**LISTED RECORDS:**
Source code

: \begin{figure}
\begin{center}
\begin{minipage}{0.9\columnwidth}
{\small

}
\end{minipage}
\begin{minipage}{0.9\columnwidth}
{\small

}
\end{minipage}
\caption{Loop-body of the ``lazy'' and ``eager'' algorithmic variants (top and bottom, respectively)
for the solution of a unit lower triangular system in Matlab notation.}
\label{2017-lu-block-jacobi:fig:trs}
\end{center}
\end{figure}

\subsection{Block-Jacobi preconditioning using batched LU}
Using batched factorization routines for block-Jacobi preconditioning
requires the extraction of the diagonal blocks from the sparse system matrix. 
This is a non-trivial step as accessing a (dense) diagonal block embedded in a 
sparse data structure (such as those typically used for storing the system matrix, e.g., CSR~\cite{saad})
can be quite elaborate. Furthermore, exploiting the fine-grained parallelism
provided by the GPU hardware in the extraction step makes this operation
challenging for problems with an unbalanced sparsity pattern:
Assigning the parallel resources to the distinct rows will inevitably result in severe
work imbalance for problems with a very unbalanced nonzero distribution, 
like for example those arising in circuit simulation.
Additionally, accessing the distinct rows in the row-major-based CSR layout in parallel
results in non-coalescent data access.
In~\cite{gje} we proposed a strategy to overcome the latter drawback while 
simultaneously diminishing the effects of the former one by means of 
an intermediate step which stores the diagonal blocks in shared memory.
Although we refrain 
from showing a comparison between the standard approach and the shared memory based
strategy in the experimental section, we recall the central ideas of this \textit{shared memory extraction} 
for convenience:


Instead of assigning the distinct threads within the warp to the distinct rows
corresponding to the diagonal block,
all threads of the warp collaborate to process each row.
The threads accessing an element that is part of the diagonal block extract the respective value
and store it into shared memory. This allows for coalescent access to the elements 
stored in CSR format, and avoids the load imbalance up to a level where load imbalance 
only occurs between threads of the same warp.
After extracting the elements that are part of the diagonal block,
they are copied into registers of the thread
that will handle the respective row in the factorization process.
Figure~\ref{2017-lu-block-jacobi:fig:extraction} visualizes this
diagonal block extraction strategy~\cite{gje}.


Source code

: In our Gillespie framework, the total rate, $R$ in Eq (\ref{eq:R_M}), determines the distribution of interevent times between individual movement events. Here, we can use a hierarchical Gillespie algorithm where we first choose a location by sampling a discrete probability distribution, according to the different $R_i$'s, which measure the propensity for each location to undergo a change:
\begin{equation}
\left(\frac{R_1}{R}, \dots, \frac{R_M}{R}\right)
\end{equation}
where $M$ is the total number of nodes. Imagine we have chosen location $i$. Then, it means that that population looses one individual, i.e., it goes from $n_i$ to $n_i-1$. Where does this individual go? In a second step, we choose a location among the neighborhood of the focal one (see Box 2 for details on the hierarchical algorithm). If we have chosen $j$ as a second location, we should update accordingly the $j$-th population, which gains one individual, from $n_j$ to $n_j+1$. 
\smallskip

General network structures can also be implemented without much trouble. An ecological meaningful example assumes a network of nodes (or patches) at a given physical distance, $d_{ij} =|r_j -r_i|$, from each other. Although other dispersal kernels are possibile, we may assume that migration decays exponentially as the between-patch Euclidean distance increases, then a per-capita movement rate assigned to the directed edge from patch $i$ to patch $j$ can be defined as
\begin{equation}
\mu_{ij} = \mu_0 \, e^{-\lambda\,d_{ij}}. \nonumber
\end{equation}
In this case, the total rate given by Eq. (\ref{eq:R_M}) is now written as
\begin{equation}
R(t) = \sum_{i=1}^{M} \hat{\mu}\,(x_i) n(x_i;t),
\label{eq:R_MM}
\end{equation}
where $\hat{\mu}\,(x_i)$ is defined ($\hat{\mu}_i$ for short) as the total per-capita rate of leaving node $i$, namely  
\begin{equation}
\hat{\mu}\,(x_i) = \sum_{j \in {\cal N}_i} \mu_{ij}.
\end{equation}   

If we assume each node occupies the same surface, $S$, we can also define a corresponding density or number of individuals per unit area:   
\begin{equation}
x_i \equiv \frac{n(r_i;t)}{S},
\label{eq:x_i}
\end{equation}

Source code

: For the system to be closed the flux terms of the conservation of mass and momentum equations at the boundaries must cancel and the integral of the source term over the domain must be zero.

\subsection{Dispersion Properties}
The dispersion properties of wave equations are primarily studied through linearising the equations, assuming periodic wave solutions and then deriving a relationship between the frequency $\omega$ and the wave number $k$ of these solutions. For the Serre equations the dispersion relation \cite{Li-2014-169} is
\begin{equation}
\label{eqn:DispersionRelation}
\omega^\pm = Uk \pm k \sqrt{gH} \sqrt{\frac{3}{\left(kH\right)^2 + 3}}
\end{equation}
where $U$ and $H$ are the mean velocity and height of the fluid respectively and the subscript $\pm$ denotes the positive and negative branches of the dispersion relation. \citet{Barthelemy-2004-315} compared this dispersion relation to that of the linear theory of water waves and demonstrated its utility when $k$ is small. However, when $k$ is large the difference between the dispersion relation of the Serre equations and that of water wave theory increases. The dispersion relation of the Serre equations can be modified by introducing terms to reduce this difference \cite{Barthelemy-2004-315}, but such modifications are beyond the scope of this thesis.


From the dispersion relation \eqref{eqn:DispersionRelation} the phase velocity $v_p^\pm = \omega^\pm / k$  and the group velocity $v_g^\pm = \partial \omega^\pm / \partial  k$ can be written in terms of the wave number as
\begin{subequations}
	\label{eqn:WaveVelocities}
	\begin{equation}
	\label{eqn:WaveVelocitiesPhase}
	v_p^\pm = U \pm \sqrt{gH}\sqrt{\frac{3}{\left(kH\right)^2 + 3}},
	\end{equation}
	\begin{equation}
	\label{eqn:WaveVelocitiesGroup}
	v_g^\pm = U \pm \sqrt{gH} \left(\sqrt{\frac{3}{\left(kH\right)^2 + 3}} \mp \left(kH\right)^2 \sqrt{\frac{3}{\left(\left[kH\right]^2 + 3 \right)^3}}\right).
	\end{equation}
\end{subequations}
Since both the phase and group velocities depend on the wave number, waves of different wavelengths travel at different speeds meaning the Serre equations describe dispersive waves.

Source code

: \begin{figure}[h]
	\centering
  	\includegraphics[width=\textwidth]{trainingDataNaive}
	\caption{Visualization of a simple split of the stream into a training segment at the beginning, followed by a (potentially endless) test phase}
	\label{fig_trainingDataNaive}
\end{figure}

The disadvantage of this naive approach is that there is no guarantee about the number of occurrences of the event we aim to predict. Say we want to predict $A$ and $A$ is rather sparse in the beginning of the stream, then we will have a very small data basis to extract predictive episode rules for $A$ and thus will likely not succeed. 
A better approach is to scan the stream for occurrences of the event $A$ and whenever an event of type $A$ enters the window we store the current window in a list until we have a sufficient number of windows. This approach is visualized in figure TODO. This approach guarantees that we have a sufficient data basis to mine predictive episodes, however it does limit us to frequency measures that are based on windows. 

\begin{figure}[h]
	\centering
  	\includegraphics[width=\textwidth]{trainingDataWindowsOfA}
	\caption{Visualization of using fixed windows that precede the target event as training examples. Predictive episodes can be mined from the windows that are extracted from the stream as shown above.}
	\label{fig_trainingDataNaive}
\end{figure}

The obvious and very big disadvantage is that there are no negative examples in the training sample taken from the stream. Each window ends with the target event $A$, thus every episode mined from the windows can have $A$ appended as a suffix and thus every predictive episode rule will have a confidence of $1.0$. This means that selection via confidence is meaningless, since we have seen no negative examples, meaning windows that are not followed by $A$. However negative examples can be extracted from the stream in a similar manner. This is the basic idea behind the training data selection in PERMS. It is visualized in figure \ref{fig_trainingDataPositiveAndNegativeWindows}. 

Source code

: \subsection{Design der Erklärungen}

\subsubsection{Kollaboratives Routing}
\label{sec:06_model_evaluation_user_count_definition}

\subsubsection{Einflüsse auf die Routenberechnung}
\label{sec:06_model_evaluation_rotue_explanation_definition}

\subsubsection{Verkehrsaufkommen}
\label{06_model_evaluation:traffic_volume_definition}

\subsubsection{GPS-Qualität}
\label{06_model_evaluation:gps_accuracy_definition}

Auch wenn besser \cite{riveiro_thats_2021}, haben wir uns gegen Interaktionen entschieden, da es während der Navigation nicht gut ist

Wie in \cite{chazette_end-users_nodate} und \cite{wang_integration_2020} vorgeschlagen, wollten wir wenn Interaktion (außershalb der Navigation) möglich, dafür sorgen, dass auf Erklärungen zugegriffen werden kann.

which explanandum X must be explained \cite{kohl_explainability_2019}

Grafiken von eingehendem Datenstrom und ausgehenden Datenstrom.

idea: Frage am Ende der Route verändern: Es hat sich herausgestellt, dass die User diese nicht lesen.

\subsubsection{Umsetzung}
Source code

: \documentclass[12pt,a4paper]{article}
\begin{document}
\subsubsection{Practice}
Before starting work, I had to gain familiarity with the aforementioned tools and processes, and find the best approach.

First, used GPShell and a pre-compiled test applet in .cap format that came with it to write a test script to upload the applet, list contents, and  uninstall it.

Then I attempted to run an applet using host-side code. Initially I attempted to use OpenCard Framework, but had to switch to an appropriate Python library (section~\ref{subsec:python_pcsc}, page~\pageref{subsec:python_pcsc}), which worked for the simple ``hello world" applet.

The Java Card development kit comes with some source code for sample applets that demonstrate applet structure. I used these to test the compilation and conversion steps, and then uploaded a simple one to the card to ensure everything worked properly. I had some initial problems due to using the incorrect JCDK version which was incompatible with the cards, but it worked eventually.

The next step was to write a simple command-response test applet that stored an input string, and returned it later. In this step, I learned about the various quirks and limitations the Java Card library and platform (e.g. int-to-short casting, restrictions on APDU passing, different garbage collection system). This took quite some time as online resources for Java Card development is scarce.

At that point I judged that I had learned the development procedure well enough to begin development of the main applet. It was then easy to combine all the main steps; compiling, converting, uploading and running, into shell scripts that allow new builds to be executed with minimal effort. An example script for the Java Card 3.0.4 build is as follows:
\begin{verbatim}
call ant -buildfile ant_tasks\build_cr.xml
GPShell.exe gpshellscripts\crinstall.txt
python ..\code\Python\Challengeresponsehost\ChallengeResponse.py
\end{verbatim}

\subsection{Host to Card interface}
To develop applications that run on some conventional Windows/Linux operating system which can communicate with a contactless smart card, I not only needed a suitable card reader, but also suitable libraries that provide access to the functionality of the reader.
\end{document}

**TRY IT:** From the records above, copy each line where the word "written" can be found.

**SOLUTION:**
In this case, the total rate given by Eq. (\ref{eq:R_M}) is now written as
From the dispersion relation \eqref{eqn:DispersionRelation} the phase velocity $v_p^\pm = \omega^\pm / k$  and the group velocity $v_g^\pm = \partial \omega^\pm / \partial  k$ can be written in terms of the wave number as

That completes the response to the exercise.